Top of Supplied data

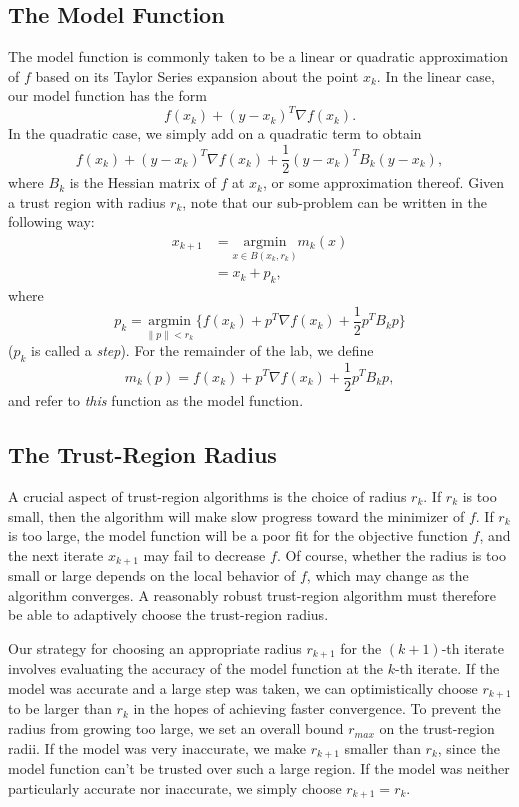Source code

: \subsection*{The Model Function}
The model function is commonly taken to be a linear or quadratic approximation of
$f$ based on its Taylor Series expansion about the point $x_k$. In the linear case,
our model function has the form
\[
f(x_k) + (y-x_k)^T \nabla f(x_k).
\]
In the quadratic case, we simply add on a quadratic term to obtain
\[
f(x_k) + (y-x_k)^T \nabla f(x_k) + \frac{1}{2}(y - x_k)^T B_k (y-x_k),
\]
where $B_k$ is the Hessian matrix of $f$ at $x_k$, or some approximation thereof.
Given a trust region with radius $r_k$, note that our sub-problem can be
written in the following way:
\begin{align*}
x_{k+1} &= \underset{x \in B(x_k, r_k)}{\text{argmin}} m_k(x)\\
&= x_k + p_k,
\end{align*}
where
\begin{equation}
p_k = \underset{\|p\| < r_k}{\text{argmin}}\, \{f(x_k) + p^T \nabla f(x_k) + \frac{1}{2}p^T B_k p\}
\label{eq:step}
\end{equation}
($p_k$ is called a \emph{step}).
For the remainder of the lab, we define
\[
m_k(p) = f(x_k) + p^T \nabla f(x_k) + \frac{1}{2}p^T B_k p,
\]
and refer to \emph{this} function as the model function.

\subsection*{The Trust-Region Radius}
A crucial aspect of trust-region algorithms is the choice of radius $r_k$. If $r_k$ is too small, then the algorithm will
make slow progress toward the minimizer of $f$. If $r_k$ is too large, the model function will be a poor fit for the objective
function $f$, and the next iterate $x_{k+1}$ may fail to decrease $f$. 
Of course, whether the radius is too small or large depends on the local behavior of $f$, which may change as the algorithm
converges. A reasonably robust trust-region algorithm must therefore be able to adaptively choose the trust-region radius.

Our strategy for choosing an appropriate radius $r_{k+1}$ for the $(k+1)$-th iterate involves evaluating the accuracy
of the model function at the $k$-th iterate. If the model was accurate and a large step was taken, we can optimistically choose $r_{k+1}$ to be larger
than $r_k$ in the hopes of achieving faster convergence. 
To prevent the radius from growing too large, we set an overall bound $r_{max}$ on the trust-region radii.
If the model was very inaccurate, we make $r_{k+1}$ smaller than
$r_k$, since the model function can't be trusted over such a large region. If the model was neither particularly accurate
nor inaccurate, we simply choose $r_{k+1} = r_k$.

Bottom of Supplied data

*What you should do*. Only one stretch of the data is wanted: the lines from the one with "neither particularly accurate" through the last, repeated exactly.

*Written answer*.
$r_k$, since the model function can't be trusted over such a large region. If the model was neither particularly accurate
nor inaccurate, we simply choose $r_{k+1} = r_k$.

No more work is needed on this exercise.